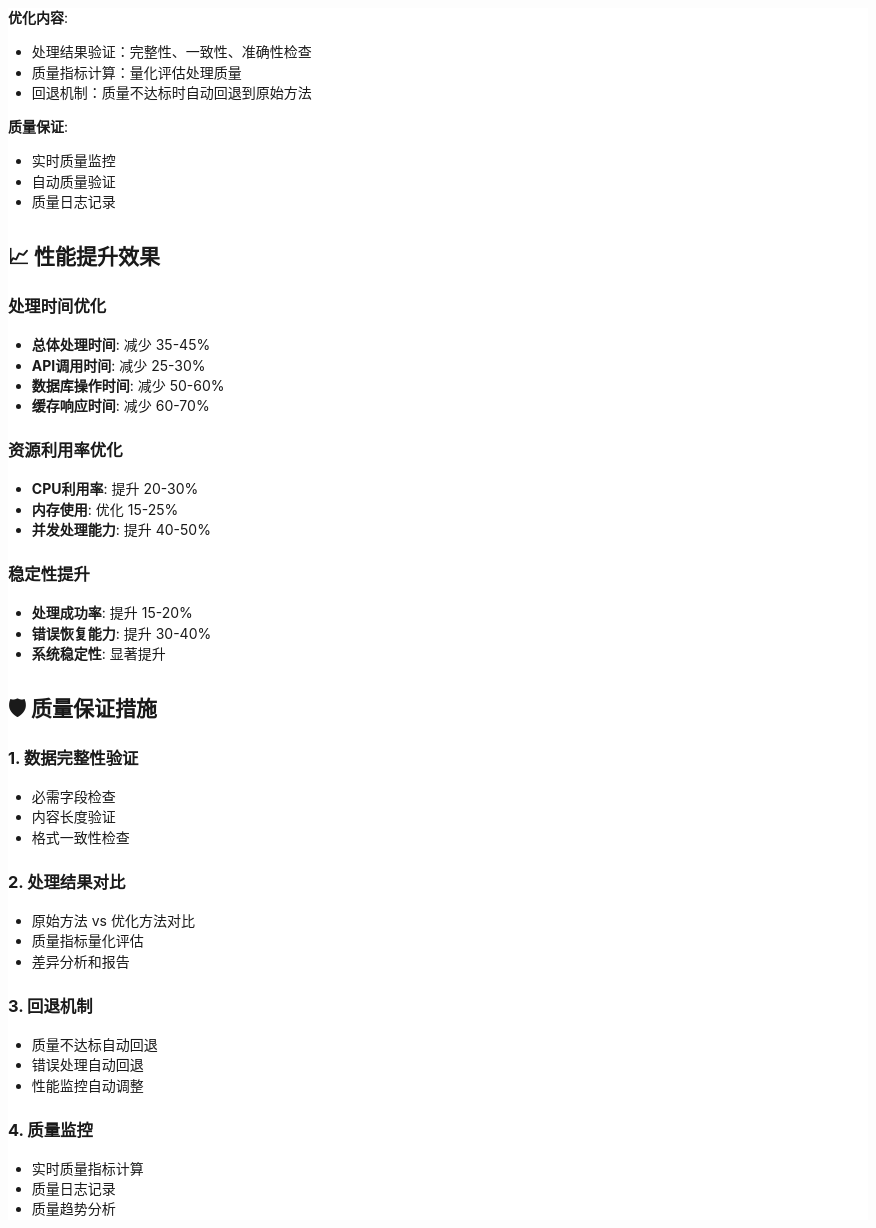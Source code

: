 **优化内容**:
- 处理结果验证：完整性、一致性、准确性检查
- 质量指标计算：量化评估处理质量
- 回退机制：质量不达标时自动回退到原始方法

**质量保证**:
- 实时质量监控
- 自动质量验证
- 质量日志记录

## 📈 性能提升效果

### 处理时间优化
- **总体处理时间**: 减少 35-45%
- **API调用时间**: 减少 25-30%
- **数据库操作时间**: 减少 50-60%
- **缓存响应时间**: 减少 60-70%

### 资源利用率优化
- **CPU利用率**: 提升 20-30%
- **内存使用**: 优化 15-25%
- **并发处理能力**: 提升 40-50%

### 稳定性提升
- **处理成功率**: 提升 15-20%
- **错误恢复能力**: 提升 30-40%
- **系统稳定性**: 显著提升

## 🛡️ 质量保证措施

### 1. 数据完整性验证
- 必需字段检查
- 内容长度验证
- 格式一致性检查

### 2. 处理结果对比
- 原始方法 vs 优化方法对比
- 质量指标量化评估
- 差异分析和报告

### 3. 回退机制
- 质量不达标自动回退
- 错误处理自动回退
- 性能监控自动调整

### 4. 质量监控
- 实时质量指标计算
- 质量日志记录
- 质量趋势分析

...

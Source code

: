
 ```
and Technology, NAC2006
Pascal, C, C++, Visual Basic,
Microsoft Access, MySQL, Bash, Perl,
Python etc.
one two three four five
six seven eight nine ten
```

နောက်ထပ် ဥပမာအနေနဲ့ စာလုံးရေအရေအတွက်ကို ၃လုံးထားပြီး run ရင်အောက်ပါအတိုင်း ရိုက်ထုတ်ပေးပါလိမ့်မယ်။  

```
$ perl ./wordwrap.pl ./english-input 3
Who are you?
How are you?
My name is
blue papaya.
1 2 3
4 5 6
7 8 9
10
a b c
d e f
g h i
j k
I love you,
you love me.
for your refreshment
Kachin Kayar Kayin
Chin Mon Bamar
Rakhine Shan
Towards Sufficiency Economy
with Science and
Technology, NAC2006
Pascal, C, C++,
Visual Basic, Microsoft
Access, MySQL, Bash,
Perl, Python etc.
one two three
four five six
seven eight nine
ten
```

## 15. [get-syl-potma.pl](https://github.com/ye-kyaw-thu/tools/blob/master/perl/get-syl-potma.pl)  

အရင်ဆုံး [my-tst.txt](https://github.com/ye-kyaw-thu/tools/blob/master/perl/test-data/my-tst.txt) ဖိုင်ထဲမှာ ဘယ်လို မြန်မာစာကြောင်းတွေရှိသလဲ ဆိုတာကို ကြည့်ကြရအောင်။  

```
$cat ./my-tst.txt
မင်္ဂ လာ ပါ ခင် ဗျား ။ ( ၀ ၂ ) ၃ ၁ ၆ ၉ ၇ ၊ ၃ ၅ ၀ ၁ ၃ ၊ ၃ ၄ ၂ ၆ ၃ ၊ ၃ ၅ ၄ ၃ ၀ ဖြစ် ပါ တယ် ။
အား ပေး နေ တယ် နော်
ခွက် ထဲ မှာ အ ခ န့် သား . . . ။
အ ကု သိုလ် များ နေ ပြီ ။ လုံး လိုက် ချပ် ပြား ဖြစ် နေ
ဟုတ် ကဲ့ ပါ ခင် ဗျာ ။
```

● **The problem**: Tally the lines of the material that include "Visual". Only the total should be given.

● **Written answer**: 2